(Source records)
○ ○ ○ ○ ○ ○ ○

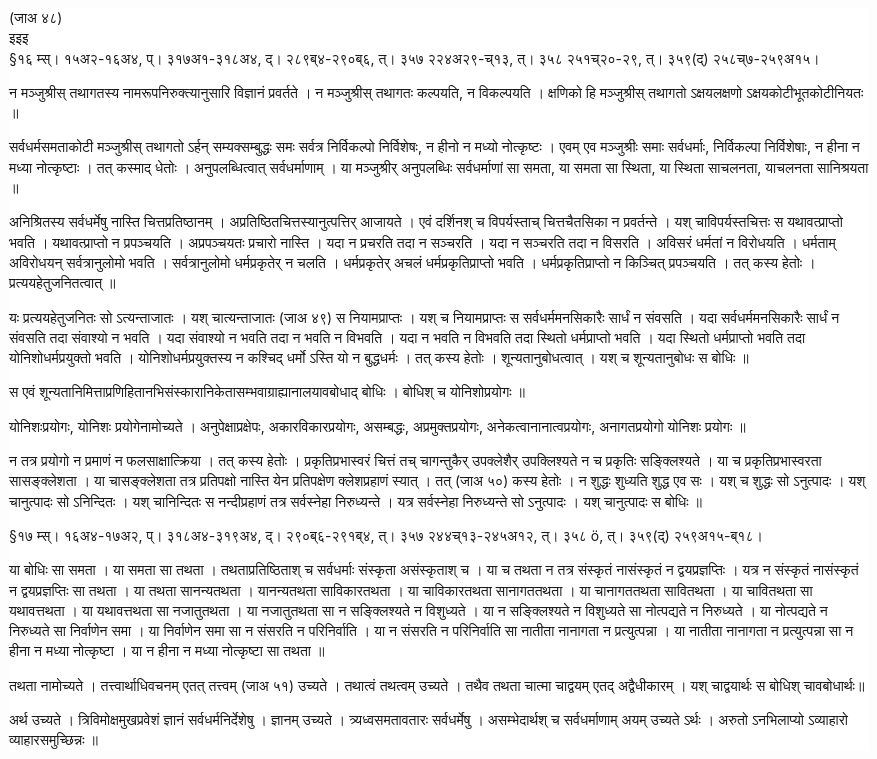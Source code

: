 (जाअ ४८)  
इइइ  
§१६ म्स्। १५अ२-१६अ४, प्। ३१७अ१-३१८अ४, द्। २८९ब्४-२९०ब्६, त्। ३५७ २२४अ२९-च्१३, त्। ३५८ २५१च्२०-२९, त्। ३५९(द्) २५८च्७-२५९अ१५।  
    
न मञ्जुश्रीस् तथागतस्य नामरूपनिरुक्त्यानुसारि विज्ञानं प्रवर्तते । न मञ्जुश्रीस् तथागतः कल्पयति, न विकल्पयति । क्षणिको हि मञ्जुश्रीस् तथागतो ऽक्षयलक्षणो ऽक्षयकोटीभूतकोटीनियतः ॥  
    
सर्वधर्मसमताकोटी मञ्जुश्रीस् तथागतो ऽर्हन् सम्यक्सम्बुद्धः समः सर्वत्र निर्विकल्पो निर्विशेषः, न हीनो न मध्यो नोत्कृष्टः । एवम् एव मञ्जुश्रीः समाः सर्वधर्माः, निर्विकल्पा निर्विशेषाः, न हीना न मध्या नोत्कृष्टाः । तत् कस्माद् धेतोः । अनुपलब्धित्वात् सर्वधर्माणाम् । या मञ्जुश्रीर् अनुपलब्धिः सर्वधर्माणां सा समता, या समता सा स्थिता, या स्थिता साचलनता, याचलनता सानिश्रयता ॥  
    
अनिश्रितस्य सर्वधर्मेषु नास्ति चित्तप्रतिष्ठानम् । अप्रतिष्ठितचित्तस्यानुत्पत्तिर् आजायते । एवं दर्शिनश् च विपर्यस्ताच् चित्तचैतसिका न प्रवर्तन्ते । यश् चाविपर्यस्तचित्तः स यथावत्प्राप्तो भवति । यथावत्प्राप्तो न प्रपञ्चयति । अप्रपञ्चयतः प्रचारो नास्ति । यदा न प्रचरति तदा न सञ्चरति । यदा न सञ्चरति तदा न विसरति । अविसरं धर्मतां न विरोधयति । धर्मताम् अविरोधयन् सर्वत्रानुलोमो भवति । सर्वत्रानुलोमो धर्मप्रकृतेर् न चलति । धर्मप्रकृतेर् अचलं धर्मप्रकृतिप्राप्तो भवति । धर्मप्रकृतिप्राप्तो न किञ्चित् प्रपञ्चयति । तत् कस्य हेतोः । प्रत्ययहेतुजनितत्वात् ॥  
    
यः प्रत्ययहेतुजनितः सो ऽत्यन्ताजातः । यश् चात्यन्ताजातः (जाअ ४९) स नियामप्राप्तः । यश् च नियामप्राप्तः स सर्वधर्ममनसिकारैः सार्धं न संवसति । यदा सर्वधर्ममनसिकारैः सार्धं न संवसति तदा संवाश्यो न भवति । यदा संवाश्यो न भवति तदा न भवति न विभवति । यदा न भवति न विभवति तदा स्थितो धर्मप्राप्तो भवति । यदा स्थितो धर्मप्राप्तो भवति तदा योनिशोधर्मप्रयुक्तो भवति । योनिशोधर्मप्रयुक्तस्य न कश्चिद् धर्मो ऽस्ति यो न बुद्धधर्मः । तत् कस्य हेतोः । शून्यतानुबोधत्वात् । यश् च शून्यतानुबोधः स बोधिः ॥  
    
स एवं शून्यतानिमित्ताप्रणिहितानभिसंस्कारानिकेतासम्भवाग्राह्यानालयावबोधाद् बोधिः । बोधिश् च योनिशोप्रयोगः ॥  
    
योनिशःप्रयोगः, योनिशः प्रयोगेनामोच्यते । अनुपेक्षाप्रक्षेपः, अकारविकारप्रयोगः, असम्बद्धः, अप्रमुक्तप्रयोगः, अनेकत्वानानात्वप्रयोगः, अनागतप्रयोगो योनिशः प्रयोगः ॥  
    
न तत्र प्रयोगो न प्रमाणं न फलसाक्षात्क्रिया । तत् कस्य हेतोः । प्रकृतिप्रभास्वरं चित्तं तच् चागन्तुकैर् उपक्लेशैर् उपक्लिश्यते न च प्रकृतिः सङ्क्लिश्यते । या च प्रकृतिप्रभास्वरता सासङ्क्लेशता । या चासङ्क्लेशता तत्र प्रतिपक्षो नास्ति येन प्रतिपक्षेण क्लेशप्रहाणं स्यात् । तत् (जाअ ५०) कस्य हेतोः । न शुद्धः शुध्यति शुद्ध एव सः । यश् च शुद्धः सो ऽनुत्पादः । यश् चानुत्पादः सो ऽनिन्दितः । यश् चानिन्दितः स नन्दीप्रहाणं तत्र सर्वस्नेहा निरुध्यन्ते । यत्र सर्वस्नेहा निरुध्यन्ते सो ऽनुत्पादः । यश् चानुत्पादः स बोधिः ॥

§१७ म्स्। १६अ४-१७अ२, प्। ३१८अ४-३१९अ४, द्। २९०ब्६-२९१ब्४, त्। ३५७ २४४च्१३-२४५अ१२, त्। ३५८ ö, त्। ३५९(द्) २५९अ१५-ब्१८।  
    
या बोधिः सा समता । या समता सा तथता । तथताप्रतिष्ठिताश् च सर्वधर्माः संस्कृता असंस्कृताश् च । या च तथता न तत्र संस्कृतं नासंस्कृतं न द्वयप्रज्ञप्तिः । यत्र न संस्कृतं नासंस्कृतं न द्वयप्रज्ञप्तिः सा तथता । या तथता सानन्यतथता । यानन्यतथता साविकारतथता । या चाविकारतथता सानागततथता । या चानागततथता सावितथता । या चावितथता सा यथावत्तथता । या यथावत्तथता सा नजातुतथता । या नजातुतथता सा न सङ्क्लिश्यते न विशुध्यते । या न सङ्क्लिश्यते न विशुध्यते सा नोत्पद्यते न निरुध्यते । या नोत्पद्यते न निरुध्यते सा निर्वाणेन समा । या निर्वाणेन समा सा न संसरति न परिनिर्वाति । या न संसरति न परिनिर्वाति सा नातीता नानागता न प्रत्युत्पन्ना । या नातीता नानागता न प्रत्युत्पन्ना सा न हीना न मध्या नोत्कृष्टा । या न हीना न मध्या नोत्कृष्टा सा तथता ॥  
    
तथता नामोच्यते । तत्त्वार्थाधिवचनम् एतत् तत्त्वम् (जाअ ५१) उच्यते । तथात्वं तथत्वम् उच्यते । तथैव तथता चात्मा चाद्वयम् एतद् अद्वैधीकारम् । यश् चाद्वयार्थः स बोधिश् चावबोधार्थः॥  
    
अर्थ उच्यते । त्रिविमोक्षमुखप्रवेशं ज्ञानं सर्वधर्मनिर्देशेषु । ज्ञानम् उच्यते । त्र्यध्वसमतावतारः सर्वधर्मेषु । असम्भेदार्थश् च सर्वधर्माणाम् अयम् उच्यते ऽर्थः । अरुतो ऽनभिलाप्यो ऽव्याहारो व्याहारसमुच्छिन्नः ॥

○ ○ ○ ○ ○ ○ ○

■ Exercise prompt ■
Write out exactly each line of the entries, starting at the one containing "त्। ३५९(द्) २५९अ१५-ब्१८।" and finishing with the last line.

■ Output of the task ■
§१७ म्स्। १६अ४-१७अ२, प्। ३१८अ४-३१९अ४, द्। २९०ब्६-२९१ब्४, त्। ३५७ २४४च्१३-२४५अ१२, त्। ३५८ ö, त्। ३५९(द्) २५९अ१५-ब्१८।  
    
या बोधिः सा समता । या समता सा तथता । तथताप्रतिष्ठिताश् च सर्वधर्माः संस्कृता असंस्कृताश् च । या च तथता न तत्र संस्कृतं नासंस्कृतं न द्वयप्रज्ञप्तिः । यत्र न संस्कृतं नासंस्कृतं न द्वयप्रज्ञप्तिः सा तथता । या तथता सानन्यतथता । यानन्यतथता साविकारतथता । या चाविकारतथता सानागततथता । या चानागततथता सावितथता । या चावितथता सा यथावत्तथता । या यथावत्तथता सा नजातुतथता । या नजातुतथता सा न सङ्क्लिश्यते न विशुध्यते । या न सङ्क्लिश्यते न विशुध्यते सा नोत्पद्यते न निरुध्यते । या नोत्पद्यते न निरुध्यते सा निर्वाणेन समा । या निर्वाणेन समा सा न संसरति न परिनिर्वाति । या न संसरति न परिनिर्वाति सा नातीता नानागता न प्रत्युत्पन्ना । या नातीता नानागता न प्रत्युत्पन्ना सा न हीना न मध्या नोत्कृष्टा । या न हीना न मध्या नोत्कृष्टा सा तथता ॥  
    
तथता नामोच्यते । तत्त्वार्थाधिवचनम् एतत् तत्त्वम् (जाअ ५१) उच्यते । तथात्वं तथत्वम् उच्यते । तथैव तथता चात्मा चाद्वयम् एतद् अद्वैधीकारम् । यश् चाद्वयार्थः स बोधिश् चावबोधार्थः॥  
    
अर्थ उच्यते । त्रिविमोक्षमुखप्रवेशं ज्ञानं सर्वधर्मनिर्देशेषु । ज्ञानम् उच्यते । त्र्यध्वसमतावतारः सर्वधर्मेषु । असम्भेदार्थश् च सर्वधर्माणाम् अयम् उच्यते ऽर्थः । अरुतो ऽनभिलाप्यो ऽव्याहारो व्याहारसमुच्छिन्नः ॥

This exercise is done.